バオー来訪者や覚悟のススメなどであろう。
そして今回紹介するガイバーも作者が一から世界観を構築している漫画だ。
2.展開が早い
まず、読んで驚いたことがとても展開が早いことだ。
主人公たちが殖装する(この作品内では”変身”のことを”殖装”と呼ぶ)のだが、パワードスーツではなくて強殖生物による生体装甲を身にまとう。
この強殖生物はコントロール・メタルという金属球で制御しないと寄生した生物を乗っ取ってしまうのだ。
イメージするなら寄生獣の新一や宇田さんを思い浮かべてほしい。
また、ガイバーはコントロール・メタルに付着した強殖細胞から装着者含めて再生できる。

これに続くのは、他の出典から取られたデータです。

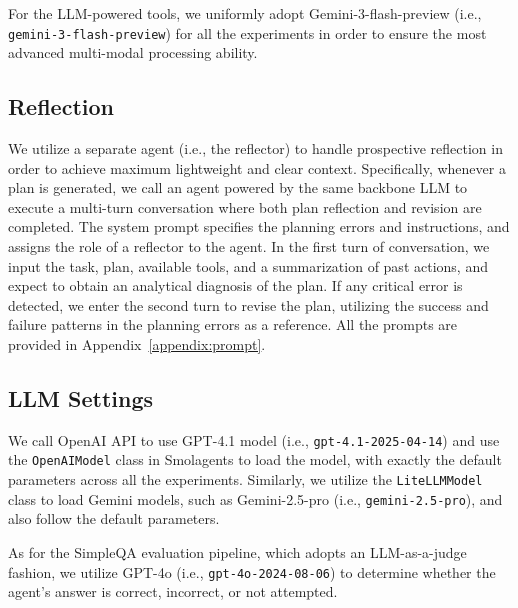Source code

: For the LLM-powered tools, we uniformly adopt Gemini-3-flash-preview (i.e., \texttt{gemini-3-flash-preview}) for all the experiments in order to ensure the most advanced multi-modal processing ability.

\subsection{Reflection}

We utilize a separate agent (i.e., the reflector) to handle prospective reflection in order to achieve maximum lightweight and clear context. Specifically, whenever a plan is generated, we call an agent powered by the same backbone LLM to execute a multi-turn conversation where both plan reflection and revision are completed. The system prompt specifies the planning errors and instructions, and assigns the role of a reflector to the agent. In the first turn of conversation, we input the task, plan, available tools, and a summarization of past actions, and expect to obtain an analytical diagnosis of the plan. If any critical error is detected, we enter the second turn to revise the plan, utilizing the success and failure patterns in the planning errors as a reference. All the prompts are provided in Appendix~\ref{appendix:prompt}.

\subsection{LLM Settings}
We call OpenAI API to use GPT-4.1 model (i.e., \texttt{gpt-4.1-2025-04-14}) and use the \texttt {OpenAIModel} class in Smolagents to load the model, with exactly the default parameters across all the experiments. Similarly, we utilize the \texttt{LiteLLMModel} class to load Gemini models, such as Gemini-2.5-pro (i.e., \texttt{gemini-2.5-pro}), and also follow the default parameters.

As for the SimpleQA evaluation pipeline, which adopts an LLM-as-a-judge fashion, we utilize GPT-4o (i.e., \texttt{gpt-4o-2024-08-06}) to determine whether the agent's answer is correct, incorrect, or not attempted.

つまり、頭部が無事な場合(コントロール・メタルは頭部にあるため)、基本的には不死身であると言える。
イメージするならば、進撃の巨人で負傷してもその傷口から巨人化、再生するシーンを読んでもらいたい。
以上のガイバーの弱点や正体、肉体の再生を何と1巻で描いているのだ。
昨今、漫画やアニメのテンポが遅いといわれているが、こうも早いのは初めてだ。
3.世界征服を達成する悪の組織
真に怖い悪の組織とは何か。
それは悪の組織と体制側が癒着していることだろう。
何かおかしいことがあるのにニュースにならなかったり、不審死や失踪を調査している警察の中に悪の組織のシンパがいたりするなどだ。
自警団を組織することは違法だし、銃火器を携帯することもまた違法である。
そんな我々が頼る体制や社会がすでに悪の組織と癒着していたら……。
この漫画にて暗躍する悪の秘密組織「クロノス」は9巻で世界征服を達成してしまった。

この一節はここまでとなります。